Conclusions: GPT-4 and Claude-3-Opus demonstrated superior performance in generating simplified IR reports, but the presence of errors across all models, including trust-breaking errors, highlights the need for further refinement and validation before clinical implementation.

Clinical relevance/applications: With the increasing complexity of interventional radiology (IR) procedures and the growing availability of electronic health records, simplifying IR reports is critical to improving patient understanding and clinical decision-making. This study provides insights into the performance of various LLMs in rewriting IR reports, which can help in selecting the most suitable model for clinical patient-centered applications.

查看原文本刊更多论文

简化介入放射学报告的大语言模型：比较分析。

目的：定量和定性地评估和比较领先的大型语言模型（LLM），包括专利模型（GPT-4、GPT-3.5 Turbo、Claude-3-Opus 和 Gemini Ultra）和开源模型（Mistral-7b 和 Mistral-8×7b）在简化 109 份介入放射学报告方面的性能：采用李克特五点量表对准确性、完整性、清晰度、临床相关性、自然度和错误率（包括破坏信任和治疗后不当行为错误）进行定性评估。定量可读性采用 Flesch Reading Ease (FRE)、Flesch-Kincaid Grade Level (FKGL)、SMOG Index 和 Dale-Chall Readability Score (DCRS) 进行评估。统计分析采用配对 t 检验和 Bonferroni 校正 p 值：定性评估结果表明，GPT-4 和 Claude-3-Opus 在所有评估指标上都没有明显差异（所有 Bonferroni 校正 p 值：p = 1），而在五个定性指标上，它们的表现优于其他评估模型（p 结论：GPT-4 和 Claude-3-Opus 在所有评估指标上都没有明显差异（所有 Bonferroni 校正 p 值：p = 1），而在五个定性指标上，它们的表现优于其他评估模型：GPT-4和Claude-3-Opus在生成简化的IR报告方面表现优异，但所有模型都存在误差，包括破坏信任的误差，这凸显了在临床应用前进一步完善和验证的必要性：临床相关性/应用：随着介入放射学（IR）手术的日益复杂和电子健康记录的日益普及，简化IR报告对于改善患者理解和临床决策至关重要。本研究深入探讨了各种 LLM 在重写 IR 报告方面的性能，有助于为以患者为中心的临床应用选择最合适的模型。
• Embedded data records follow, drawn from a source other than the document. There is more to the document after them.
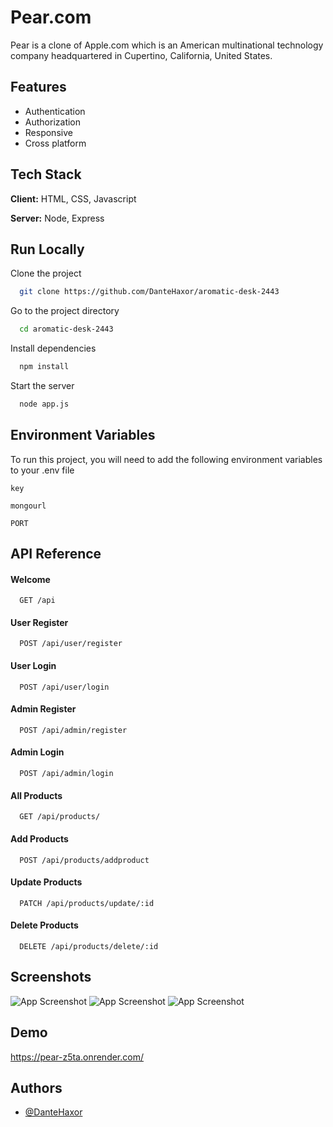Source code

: 
# Pear.com

Pear is a clone of Apple.com which is an American multinational technology company headquartered in Cupertino, California, United States.

## Features

- Authentication
- Authorization
- Responsive
- Cross platform


## Tech Stack

**Client:** HTML, CSS, Javascript 

**Server:** Node, Express


## Run Locally

Clone the project

```bash
  git clone https://github.com/DanteHaxor/aromatic-desk-2443
```

Go to the project directory

```bash
  cd aromatic-desk-2443
```

Install dependencies

```bash
  npm install
```

Start the server

```bash
  node app.js
```


## Environment Variables

To run this project, you will need to add the following environment variables to your .env file

`key`

`mongourl`

`PORT`


## API Reference

#### Welcome

```http
  GET /api
```
#### User Register

```http
  POST /api/user/register
```
#### User Login

```http
  POST /api/user/login
```
#### Admin Register

```http
  POST /api/admin/register
```
#### Admin Login

```http
  POST /api/admin/login
```
#### All Products

```http
  GET /api/products/
```
#### Add Products

```http
  POST /api/products/addproduct
```
#### Update Products

```http
  PATCH /api/products/update/:id
```
#### Delete Products

```http
  DELETE /api/products/delete/:id
```

## Screenshots

![App Screenshot](https://i.imgur.com/NIW25IN.jpeg)
![App Screenshot](https://i.imgur.com/gIZtuhv.jpeg)
![App Screenshot](https://i.imgur.com/Gqs21cN.jpeg)



## Demo
https://pear-z5ta.onrender.com/
## Authors

- [@DanteHaxor](https://github.com/DanteHaxor)


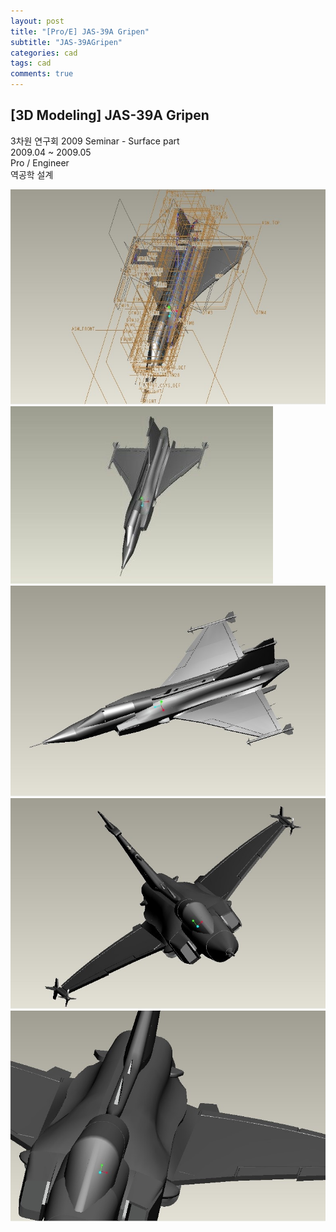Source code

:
 ```yaml
---
layout: post
title: "[Pro/E] JAS-39A Gripen"
subtitle: "JAS-39AGripen"
categories: cad
tags: cad
comments: true
---
```


## [3D Modeling] JAS-39A Gripen
3차원 연구회 2009 Seminar - Surface part<br>
2009.04 ~ 2009.05<br>
Pro / Engineer<br>
역공학 설계<br>

![Alt text](https://github.com/JeongJaeyoung0/JeongJaeyoung0.github.io/blob/master/assets/img/cad/JAS-39A_Gripen_(1).JPG?raw=true)
![Alt text](https://github.com/JeongJaeyoung0/JeongJaeyoung0.github.io/blob/master/assets/img/cad/JAS-39A_Gripen_(2).JPG?raw=true)
![Alt text](https://github.com/JeongJaeyoung0/JeongJaeyoung0.github.io/blob/master/assets/img/cad/JAS-39A_Gripen_(3).JPG?raw=true)
![Alt text](https://github.com/JeongJaeyoung0/JeongJaeyoung0.github.io/blob/master/assets/img/cad/JAS-39A_Gripen_(4).JPG?raw=true)
![Alt text](https://github.com/JeongJaeyoung0/JeongJaeyoung0.github.io/blob/master/assets/img/cad/JAS-39A_Gripen_(5).JPG?raw=true)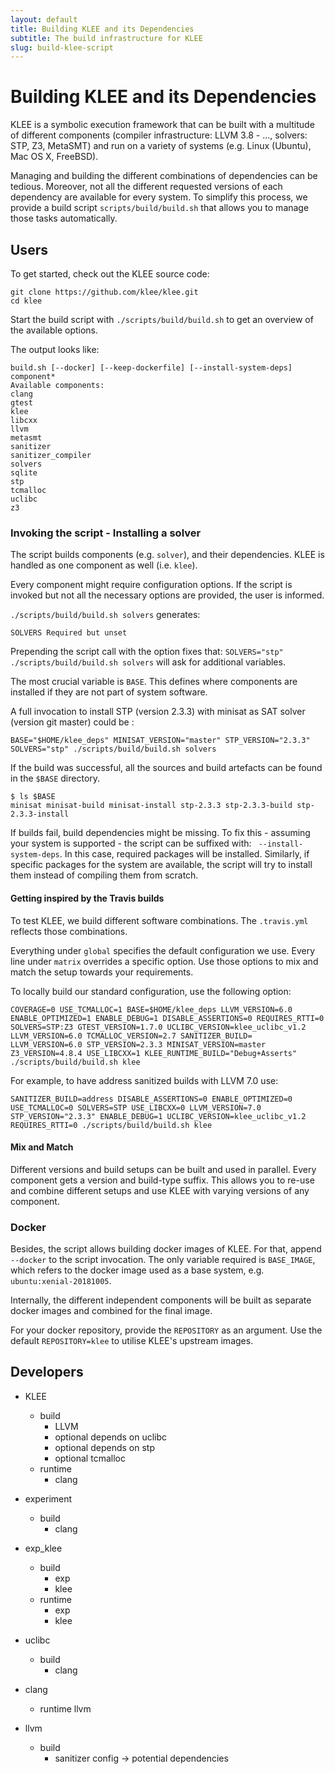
 ```yaml
---
layout: default
title: Building KLEE and its Dependencies
subtitle: The build infrastructure for KLEE
slug: build-klee-script
---
```


# Building KLEE and its Dependencies

KLEE is a symbolic execution framework that can be built with a multitude of different components (compiler infrastructure: LLVM 3.8 - ..., solvers: STP, Z3, MetaSMT) and run on a variety of systems (e.g. Linux (Ubuntu), Mac OS X, FreeBSD).

Managing and building the different combinations of dependencies can be tedious. Moreover, not all the different requested versions of each dependency are available for every system. To simplify this process, we provide a build script `scripts/build/build.sh` that allows you to manage those tasks automatically.


## Users

To get started, check out the KLEE source code:
```
git clone https://github.com/klee/klee.git
cd klee
```

Start the build script with `./scripts/build/build.sh` to get an overview of the available options.

The output looks like:
```
build.sh [--docker] [--keep-dockerfile] [--install-system-deps] component*
Available components:
clang
gtest
klee
libcxx
llvm
metasmt
sanitizer
sanitizer_compiler
solvers
sqlite
stp
tcmalloc
uclibc
z3
```

### Invoking the script - Installing a solver

The script builds components (e.g. `solver`), and their dependencies. KLEE is handled as one component as well (i.e. `klee`).

Every component might require configuration options. If the script is invoked but not all the necessary options are provided, the user is informed.

`./scripts/build/build.sh solvers` generates:

```
SOLVERS Required but unset
```

Prepending the script call with the option fixes that: `SOLVERS="stp" ./scripts/build/build.sh solvers` will ask for additional variables.

The most crucial variable is `BASE`. This defines where components are installed if they are not part of system software.

A full invocation to install STP (version 2.3.3) with minisat as SAT solver (version git master) could be :
```
BASE="$HOME/klee_deps" MINISAT_VERSION="master" STP_VERSION="2.3.3" SOLVERS="stp" ./scripts/build/build.sh solvers
```

If the build was successful, all the sources and build artefacts can be found in the `$BASE` directory.
```
$ ls $BASE
minisat minisat-build minisat-install stp-2.3.3 stp-2.3.3-build stp-2.3.3-install
```

If builds fail, build dependencies might be missing.
To fix this - assuming your system is supported - the script can be suffixed with: ` --install-system-deps`.
In this case, required packages will be installed.
Similarly, if specific packages for the system are available, the script will try to install them instead of compiling them from scratch.

#### Getting inspired by the Travis builds
To test KLEE, we build different software combinations. The `.travis.yml` reflects those combinations.

Everything under `global` specifies the default configuration we use.
Every line under `matrix` overrides a specific option.
Use those options to mix and match the setup towards your requirements.

To locally build our standard configuration, use the following option:

```
COVERAGE=0 USE_TCMALLOC=1 BASE=$HOME/klee_deps LLVM_VERSION=6.0 ENABLE_OPTIMIZED=1 ENABLE_DEBUG=1 DISABLE_ASSERTIONS=0 REQUIRES_RTTI=0 SOLVERS=STP:Z3 GTEST_VERSION=1.7.0 UCLIBC_VERSION=klee_uclibc_v1.2 LLVM_VERSION=6.0 TCMALLOC_VERSION=2.7 SANITIZER_BUILD= LLVM_VERSION=6.0 STP_VERSION=2.3.3 MINISAT_VERSION=master Z3_VERSION=4.8.4 USE_LIBCXX=1 KLEE_RUNTIME_BUILD="Debug+Asserts" ./scripts/build/build.sh klee
```

For example, to have address sanitized builds with LLVM 7.0 use:
```
SANITIZER_BUILD=address DISABLE_ASSERTIONS=0 ENABLE_OPTIMIZED=0 USE_TCMALLOC=0 SOLVERS=STP USE_LIBCXX=0 LLVM_VERSION=7.0 STP_VERSION="2.3.3" ENABLE_DEBUG=1 UCLIBC_VERSION=klee_uclibc_v1.2 REQUIRES_RTTI=0 ./scripts/build/build.sh klee
```

#### Mix and Match

Different versions and build setups can be built and used in parallel.
Every component gets a version and build-type suffix. This allows you to re-use and combine different setups and use KLEE with varying versions of any component.

### Docker

Besides, the script allows building docker images of KLEE.
For that, append `--docker` to the script invocation. The only variable required is `BASE_IMAGE`, which refers to the docker image used as a base system, e.g. `ubuntu:xenial-20181005`.

Internally, the different independent components will be built as separate docker images and combined for the final image.

For your docker repository, provide the `REPOSITORY` as an argument.
Use the default `REPOSITORY=klee` to utilise KLEE's upstream images.

## Developers


- KLEE
  - build
    - LLVM
    - optional depends on uclibc
    - optional depends on stp
    - optional tcmalloc
  - runtime
    - clang

- experiment
  - build
    - clang

- exp_klee
  - build
    - exp
    - klee
  - runtime
    - exp
    - klee

- uclibc
  - build
    - clang

- clang
  - runtime
    llvm

- llvm
  - build
    - sanitizer
config -> potential dependencies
本文章由计算机程序翻译，如有差异，请以英文原文为准。

求助全文

约1分钟内获得全文求助全文

来源期刊

Academic Radiology 医学-核医学

CiteScore

7.60

自引率

10.40%

发文量

432

审稿时长

18 days

期刊介绍： Academic Radiology publishes original reports of clinical and laboratory investigations in diagnostic imaging, the diagnostic use of radioactive isotopes, computed tomography, positron emission tomography, magnetic resonance imaging, ultrasound, digital subtraction angiography, image-guided interventions and related techniques. It also includes brief technical reports describing original observations, techniques, and instrumental developments; state-of-the-art reports on clinical issues, new technology and other topics of current medical importance; meta-analyses; scientific studies and opinions on radiologic education; and letters to the Editor.